» Instructions for the task: When the line containing "RTX 3060 (Laptop)" is found in the data below, copy it and each line after it through the line containing "For each implementation, how does changing the number", exactly and with no others.

» Supplied information:
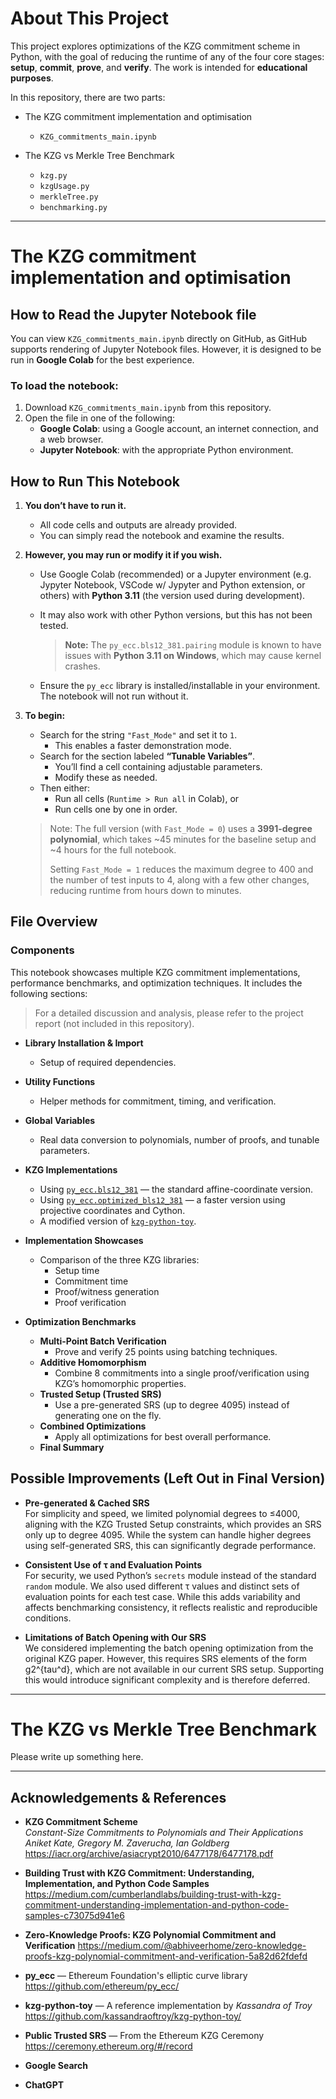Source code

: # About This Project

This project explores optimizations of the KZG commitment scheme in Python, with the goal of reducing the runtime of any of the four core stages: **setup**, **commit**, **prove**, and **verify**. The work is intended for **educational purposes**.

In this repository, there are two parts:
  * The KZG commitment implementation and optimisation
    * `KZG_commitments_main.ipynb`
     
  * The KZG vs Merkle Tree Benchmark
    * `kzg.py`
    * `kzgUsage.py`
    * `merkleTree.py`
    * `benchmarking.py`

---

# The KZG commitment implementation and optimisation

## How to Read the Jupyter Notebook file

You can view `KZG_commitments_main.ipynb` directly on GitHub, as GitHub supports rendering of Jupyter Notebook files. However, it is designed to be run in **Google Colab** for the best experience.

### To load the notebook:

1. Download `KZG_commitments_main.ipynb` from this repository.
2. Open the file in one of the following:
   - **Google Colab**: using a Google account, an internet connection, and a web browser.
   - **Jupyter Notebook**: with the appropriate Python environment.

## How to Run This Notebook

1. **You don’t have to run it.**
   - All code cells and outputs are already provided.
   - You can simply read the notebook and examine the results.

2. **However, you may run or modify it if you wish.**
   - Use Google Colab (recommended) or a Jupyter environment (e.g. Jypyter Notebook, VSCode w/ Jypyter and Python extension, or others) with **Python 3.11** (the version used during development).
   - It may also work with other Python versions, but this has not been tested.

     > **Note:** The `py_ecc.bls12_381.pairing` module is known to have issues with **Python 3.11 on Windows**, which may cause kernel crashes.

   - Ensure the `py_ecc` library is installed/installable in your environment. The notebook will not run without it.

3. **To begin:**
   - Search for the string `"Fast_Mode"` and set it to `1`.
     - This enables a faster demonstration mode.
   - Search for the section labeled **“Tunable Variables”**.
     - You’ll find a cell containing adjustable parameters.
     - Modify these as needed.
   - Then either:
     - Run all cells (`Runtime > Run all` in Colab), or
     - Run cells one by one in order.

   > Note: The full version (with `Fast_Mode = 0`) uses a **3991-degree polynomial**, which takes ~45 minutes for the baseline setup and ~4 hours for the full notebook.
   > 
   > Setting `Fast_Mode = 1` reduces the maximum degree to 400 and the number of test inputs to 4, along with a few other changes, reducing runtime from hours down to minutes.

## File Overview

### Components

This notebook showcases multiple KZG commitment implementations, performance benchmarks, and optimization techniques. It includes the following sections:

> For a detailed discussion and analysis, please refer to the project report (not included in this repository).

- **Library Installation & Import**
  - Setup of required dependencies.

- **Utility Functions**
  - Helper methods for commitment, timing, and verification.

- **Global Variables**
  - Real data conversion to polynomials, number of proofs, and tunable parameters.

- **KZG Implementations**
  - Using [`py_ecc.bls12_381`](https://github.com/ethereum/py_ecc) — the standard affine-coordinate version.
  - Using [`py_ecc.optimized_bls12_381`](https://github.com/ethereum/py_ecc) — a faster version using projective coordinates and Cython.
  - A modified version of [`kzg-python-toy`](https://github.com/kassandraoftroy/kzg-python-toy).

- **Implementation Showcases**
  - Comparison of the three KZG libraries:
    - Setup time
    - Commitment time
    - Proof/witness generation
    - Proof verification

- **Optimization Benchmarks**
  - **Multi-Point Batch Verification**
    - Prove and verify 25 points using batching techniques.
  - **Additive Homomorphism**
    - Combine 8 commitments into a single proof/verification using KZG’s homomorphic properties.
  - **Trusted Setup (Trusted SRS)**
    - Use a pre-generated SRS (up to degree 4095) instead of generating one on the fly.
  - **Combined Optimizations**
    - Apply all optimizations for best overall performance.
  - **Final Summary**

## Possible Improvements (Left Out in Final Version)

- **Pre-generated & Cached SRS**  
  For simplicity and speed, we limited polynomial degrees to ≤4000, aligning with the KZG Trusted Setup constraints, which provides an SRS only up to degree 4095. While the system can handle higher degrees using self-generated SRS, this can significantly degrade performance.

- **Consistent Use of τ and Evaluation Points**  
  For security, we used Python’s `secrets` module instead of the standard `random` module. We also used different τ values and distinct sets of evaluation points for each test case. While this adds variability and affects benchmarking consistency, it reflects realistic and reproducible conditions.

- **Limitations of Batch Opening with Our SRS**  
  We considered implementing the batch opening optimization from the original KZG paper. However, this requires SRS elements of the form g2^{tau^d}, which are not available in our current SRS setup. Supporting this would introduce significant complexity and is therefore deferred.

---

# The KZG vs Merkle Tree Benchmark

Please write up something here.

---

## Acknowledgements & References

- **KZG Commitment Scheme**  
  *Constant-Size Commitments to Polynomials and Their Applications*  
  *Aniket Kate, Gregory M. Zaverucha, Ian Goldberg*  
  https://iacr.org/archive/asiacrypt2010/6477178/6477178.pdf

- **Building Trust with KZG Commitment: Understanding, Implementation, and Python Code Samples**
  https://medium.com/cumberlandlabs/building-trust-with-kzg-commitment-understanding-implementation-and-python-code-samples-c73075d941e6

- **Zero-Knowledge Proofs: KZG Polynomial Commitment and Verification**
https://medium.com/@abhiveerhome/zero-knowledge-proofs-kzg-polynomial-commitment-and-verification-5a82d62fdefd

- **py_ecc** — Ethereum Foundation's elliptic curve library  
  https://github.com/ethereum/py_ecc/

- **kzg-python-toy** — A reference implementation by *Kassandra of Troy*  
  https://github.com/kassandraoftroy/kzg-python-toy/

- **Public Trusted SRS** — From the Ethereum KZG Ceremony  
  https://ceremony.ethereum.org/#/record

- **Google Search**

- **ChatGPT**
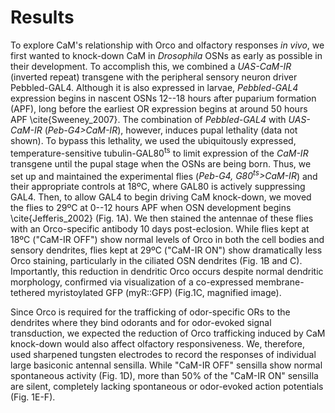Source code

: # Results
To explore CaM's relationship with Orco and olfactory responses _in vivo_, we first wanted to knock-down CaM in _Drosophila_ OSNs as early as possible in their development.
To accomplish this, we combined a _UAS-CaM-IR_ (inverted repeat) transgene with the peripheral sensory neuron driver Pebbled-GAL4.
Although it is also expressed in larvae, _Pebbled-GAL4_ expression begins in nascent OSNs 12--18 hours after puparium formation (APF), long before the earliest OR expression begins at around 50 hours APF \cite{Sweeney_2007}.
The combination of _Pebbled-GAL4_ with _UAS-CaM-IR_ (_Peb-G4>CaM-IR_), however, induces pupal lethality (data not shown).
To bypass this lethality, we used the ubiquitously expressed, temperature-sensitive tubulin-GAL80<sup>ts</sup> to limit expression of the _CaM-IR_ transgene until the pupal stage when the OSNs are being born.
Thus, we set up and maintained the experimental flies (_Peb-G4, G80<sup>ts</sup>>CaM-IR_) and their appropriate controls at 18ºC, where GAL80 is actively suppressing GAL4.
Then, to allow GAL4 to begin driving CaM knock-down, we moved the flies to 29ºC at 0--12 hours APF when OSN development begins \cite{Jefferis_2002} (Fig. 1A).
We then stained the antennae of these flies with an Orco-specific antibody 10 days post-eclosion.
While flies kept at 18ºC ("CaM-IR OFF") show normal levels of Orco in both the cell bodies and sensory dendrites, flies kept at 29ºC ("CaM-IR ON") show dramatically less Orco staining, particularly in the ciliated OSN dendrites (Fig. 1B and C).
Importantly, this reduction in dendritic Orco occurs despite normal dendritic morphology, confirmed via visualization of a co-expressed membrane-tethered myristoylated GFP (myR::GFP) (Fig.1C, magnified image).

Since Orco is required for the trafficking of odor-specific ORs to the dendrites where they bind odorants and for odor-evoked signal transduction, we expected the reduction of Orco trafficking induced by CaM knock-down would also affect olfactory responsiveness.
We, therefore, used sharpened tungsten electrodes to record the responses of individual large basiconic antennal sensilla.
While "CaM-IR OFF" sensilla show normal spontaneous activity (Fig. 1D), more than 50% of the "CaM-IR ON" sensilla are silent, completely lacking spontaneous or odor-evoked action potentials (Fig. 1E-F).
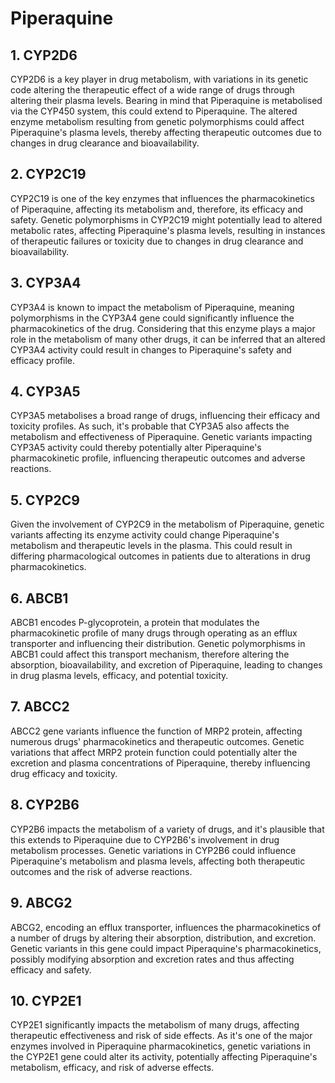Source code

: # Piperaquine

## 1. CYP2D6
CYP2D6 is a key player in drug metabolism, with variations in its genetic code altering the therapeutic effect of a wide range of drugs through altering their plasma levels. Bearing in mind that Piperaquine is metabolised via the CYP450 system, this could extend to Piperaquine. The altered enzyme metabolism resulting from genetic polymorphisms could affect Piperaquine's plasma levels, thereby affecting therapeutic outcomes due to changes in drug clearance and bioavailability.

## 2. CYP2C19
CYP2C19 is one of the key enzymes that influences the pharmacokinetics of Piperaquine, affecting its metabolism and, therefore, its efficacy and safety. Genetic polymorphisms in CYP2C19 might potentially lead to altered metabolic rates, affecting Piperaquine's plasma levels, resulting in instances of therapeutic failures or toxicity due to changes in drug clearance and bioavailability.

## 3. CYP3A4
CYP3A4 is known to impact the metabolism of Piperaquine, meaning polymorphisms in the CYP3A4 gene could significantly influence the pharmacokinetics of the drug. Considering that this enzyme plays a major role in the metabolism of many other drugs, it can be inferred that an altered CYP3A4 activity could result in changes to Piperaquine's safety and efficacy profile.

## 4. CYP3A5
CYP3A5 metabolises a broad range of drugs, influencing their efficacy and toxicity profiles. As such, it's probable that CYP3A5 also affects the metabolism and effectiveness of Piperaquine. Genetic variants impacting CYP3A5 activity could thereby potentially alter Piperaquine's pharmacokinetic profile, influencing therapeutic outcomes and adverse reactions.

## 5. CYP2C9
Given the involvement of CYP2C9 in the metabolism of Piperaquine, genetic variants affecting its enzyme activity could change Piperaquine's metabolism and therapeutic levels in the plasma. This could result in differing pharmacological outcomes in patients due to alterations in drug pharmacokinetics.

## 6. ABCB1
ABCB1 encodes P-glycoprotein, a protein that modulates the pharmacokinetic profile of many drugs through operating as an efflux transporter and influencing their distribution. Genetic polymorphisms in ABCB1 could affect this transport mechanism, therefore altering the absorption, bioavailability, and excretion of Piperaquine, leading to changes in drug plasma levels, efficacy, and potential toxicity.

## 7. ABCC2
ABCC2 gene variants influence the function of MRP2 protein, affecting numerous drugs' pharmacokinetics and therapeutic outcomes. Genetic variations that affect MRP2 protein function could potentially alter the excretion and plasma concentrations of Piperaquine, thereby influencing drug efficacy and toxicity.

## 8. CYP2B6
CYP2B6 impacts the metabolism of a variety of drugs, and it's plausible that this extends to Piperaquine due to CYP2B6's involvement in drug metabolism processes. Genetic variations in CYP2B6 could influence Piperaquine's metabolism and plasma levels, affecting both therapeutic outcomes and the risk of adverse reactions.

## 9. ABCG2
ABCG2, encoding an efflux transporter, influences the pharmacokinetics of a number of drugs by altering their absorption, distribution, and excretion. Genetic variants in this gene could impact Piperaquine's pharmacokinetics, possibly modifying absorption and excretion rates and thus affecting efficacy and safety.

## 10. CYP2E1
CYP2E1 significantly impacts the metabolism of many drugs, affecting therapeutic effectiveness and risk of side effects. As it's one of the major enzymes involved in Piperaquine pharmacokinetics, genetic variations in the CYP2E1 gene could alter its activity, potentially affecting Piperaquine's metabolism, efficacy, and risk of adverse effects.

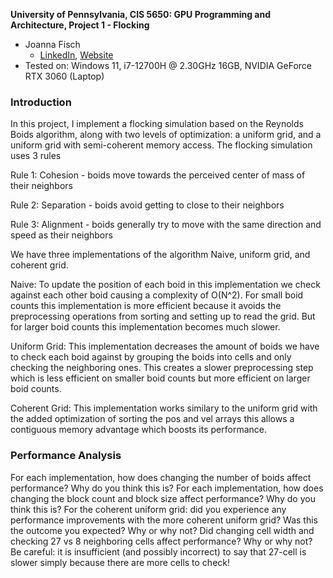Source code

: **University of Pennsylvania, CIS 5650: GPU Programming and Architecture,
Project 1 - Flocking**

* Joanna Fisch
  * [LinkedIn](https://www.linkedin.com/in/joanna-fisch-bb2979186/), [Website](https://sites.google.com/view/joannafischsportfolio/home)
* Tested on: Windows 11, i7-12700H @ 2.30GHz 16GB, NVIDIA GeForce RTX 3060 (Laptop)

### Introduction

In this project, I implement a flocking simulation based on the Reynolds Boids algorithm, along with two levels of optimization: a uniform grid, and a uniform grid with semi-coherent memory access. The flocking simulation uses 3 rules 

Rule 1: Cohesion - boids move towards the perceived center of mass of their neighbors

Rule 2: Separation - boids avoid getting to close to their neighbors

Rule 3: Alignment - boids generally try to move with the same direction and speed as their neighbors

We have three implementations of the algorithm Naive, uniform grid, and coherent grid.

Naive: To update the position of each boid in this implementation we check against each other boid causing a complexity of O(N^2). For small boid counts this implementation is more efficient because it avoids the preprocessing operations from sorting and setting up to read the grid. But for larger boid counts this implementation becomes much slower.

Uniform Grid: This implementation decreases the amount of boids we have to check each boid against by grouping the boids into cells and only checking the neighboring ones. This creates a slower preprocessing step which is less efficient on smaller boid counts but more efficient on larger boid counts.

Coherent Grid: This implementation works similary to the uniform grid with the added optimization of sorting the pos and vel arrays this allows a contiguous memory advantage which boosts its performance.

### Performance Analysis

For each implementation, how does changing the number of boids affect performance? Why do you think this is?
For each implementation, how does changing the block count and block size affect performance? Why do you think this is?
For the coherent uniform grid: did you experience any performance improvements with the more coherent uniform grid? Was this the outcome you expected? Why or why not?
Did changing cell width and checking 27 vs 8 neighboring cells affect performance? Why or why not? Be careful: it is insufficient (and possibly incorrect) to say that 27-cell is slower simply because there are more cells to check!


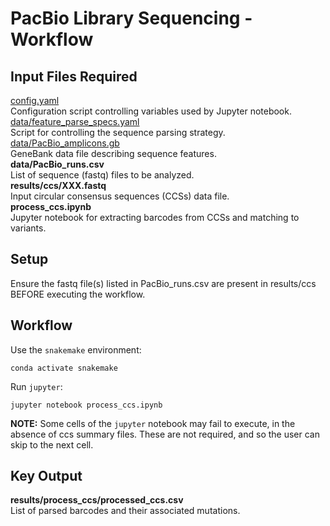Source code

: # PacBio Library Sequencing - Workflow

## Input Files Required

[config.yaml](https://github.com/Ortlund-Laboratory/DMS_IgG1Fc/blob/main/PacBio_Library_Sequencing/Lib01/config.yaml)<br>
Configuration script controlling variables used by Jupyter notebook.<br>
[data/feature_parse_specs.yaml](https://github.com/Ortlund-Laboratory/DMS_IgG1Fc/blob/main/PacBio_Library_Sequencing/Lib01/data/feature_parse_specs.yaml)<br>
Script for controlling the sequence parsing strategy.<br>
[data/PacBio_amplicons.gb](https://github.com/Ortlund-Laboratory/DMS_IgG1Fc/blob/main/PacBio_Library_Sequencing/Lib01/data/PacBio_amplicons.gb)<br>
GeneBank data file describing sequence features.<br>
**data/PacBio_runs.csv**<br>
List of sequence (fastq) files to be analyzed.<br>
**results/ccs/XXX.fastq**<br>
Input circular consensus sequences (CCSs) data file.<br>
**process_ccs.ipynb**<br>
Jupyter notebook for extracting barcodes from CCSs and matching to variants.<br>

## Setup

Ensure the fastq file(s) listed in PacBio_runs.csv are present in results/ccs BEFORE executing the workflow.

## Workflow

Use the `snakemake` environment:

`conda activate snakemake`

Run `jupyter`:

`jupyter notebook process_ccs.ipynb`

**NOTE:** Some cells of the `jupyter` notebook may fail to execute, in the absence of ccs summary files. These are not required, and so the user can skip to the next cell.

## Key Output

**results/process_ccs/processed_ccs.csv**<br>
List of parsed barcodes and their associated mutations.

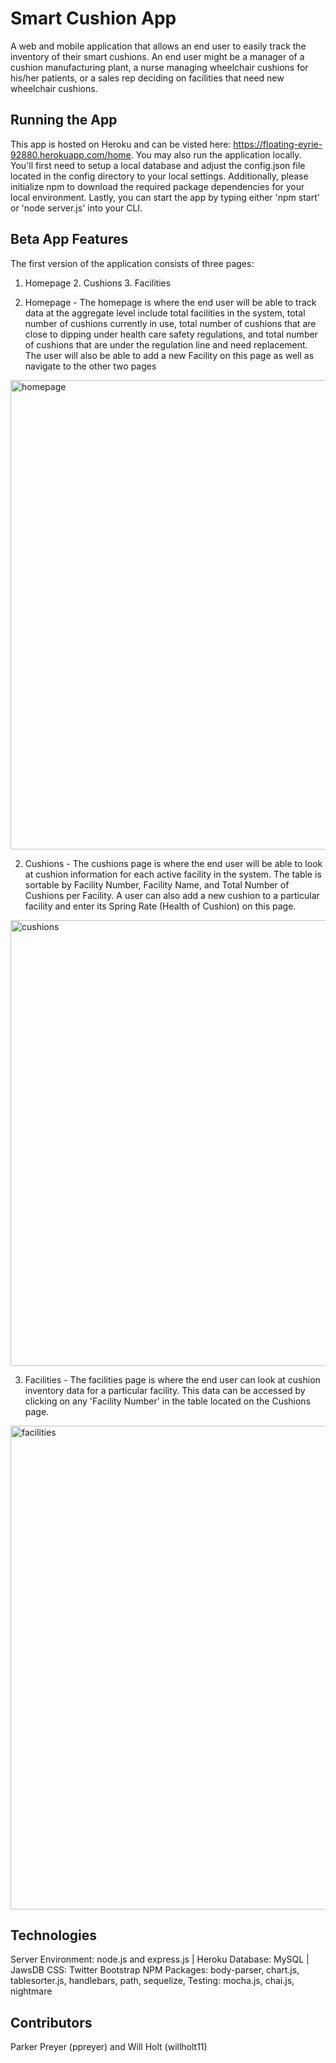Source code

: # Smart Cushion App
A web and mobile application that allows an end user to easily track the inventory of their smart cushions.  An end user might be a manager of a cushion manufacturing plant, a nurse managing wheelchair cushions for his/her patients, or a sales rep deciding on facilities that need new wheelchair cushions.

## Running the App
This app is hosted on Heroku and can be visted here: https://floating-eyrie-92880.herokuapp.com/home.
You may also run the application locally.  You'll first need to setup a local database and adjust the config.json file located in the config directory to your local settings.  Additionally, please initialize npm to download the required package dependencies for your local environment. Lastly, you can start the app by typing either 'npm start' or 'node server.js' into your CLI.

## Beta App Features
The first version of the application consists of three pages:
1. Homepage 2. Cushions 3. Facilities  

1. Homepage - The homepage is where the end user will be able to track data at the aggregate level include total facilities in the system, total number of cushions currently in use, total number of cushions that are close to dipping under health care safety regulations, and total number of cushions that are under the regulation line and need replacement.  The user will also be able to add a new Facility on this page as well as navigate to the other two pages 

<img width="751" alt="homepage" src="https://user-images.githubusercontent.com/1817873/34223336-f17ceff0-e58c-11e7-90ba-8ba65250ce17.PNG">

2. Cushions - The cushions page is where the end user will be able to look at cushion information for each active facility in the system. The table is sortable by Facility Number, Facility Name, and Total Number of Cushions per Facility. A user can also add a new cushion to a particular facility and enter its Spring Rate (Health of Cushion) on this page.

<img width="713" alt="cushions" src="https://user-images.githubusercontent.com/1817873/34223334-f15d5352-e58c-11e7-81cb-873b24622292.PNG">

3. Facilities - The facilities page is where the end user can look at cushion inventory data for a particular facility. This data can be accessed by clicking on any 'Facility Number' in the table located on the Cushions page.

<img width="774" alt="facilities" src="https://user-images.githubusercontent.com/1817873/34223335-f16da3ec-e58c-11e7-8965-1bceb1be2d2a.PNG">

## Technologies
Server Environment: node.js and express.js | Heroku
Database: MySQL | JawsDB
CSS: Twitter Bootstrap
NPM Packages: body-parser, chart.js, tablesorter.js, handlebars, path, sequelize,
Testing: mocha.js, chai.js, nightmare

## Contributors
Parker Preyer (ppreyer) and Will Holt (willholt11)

» Your response:
* Tested on: Windows 11, i7-12700H @ 2.30GHz 16GB, NVIDIA GeForce RTX 3060 (Laptop)

### Introduction

In this project, I implement a flocking simulation based on the Reynolds Boids algorithm, along with two levels of optimization: a uniform grid, and a uniform grid with semi-coherent memory access. The flocking simulation uses 3 rules 

Rule 1: Cohesion - boids move towards the perceived center of mass of their neighbors

Rule 2: Separation - boids avoid getting to close to their neighbors

Rule 3: Alignment - boids generally try to move with the same direction and speed as their neighbors

We have three implementations of the algorithm Naive, uniform grid, and coherent grid.

Naive: To update the position of each boid in this implementation we check against each other boid causing a complexity of O(N^2). For small boid counts this implementation is more efficient because it avoids the preprocessing operations from sorting and setting up to read the grid. But for larger boid counts this implementation becomes much slower.

Uniform Grid: This implementation decreases the amount of boids we have to check each boid against by grouping the boids into cells and only checking the neighboring ones. This creates a slower preprocessing step which is less efficient on smaller boid counts but more efficient on larger boid counts.

Coherent Grid: This implementation works similary to the uniform grid with the added optimization of sorting the pos and vel arrays this allows a contiguous memory advantage which boosts its performance.

### Performance Analysis

For each implementation, how does changing the number of boids affect performance? Why do you think this is?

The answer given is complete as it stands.